In such a situation Russia needs to:

  1. Prepare for possible deployment of her Central Asian Corps, which must not be subordinate to the Collective Peace Keeping Forces.
  2. Deploy service and auxiliary troops in the Osh and Batken oblasts of Kyrgyzstan (first of all, in the cities of Osh and Batken and in the Alai Valley).
  3. Move several units of the 201 Motorized Infantry Division from the Dushanbe and Kuliab neighborhoods to the Sugd oblast (Khujand, Khojent), first of all to Karategin.
  4. Deploy rear service troops in the Alai Valley, in order to provide for the on-land support of the Russian Federal Border Guard Separate Group in the Republic of Tajikistan (Badakhshan), past the existing railroad via Uzbekistan, which can be easily cut off in case the Islamists gain larger support in the Ferghana valley.
  5. Organize a joint military exercises by the 201 Division and the Uzbekistan troops in the Uzbek-populated oblasts of the Ferghana Valley, to bolster the alliance with Uzbekistan and to prevent Uzbekistan from organizing any joint exercises with the NATO in the Ferghana valley.
  6. Provide for an overt (to be noticed by the Chinese) presence of a group, even a small one, of Russian military advisors on the passes of Irkeshtam and Torugart at the Kyrgyzstan border.
  7. Make good contacts with local population, namely with the Karategin and Darwaz Tajiks, and the Pamir Ismaelites.
  • Leading an independent campaign against drug traffic in the region. Presently the anti-drug efforts of Central Asian governments are in reality mere elements of political game with Russia and the USA, as well as a means of controlling local population. But as to Russia drugs are a serious threat. Moreover, drug addiction has become an epidemic in several Russian regions. One must realize that an anti-drug campaign can be effective only under condition that Russia starts one on her own. The USA have done it alike, launching their own campaign in Latin America and coordinating only a small part of their actions with either local governments or European allies. Similarly, Russia should claim her right to fight drug trade in Central Asia on her own, not delegating this task to the local security structures.

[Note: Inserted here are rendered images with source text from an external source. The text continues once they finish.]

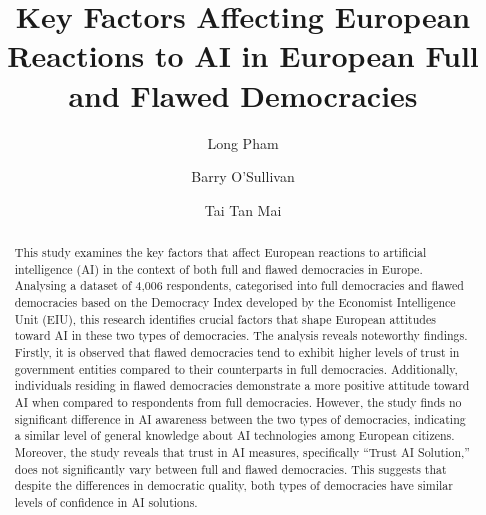 \documentclass[
]{ceurart}
\begin{document}


\title{Key Factors Affecting European Reactions to AI in European Full and Flawed Democracies}


\author[1]{Long Pham}
\address[1]{Insight SFI Research Centre for Data Analytics, School of Computer Science, University College Cork, Ireland}

\author[1]{Barry O'Sullivan}
\address[2]{School of Computing, Dublin City University}

\author[2]{Tai Tan Mai}


\begin{abstract}
This study examines the key factors that affect European reactions to artificial intelligence (AI) in the context of both full and flawed democracies in Europe. Analysing a dataset of 4,006 respondents, categorised into full democracies and flawed democracies based on the Democracy Index developed by the Economist Intelligence Unit (EIU), this research identifies crucial factors that shape European attitudes toward AI in these two types of democracies. The analysis reveals noteworthy findings.
Firstly, it is observed that flawed democracies tend to exhibit higher levels of trust in government entities compared to their counterparts in full democracies. Additionally, individuals residing in flawed democracies demonstrate a more positive attitude toward AI when compared to respondents from full democracies. However, the study finds no significant difference in AI awareness between the two types of democracies, indicating a similar level of general knowledge about AI technologies among European citizens. Moreover, the study reveals that trust in AI measures, specifically ``Trust AI Solution,'' does not significantly vary between full and flawed democracies. This suggests that despite the differences in democratic quality, both types of democracies have similar levels of confidence in AI solutions.

\end{abstract}
\end{document}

  • Creating an open information center. After the Soviet troops had entered Afghanistan in 1979, the inadequacy of Afghan studies carried on by closed analytical institutions  became obvious. It was only in 1982, when experts from open research centers joined the work, that the Soviet policy in the region became much more effective. Today the level and the novelty of challenges Russia is facing exceed by far those of the year 1979; however a considerable part of the Soviet-time research capacity has been lost since and the continuity of scientific schooling is broken. That’s why the pool of experts, which can be turned to, if needed, for an advice, should be made considerably larger.

The people working in the closed research institutions, in spite of their having access to confidential documents, are bound to suffer from narrow-mindedness and scholarship weakness as they never participate in normal scholar life and are not exposed to criticism. The USA, where there are few closed and many open academic institutions, may set a useful pattern for the organization of analytical work in Russia. However, in Russia the work in state institutions is less prestigious, than in the USA, that’s why besides creating an open research center a large scale PR action is needed to improve their image with young researchers. The best way to deal with the problem is to create an information center for the analysis and development of Russian policy in Central Asia, which would cooperate with both academic institutions and state-owned information projects, such as the Russian Mass Media Congress (, Strana.Ru (, etc.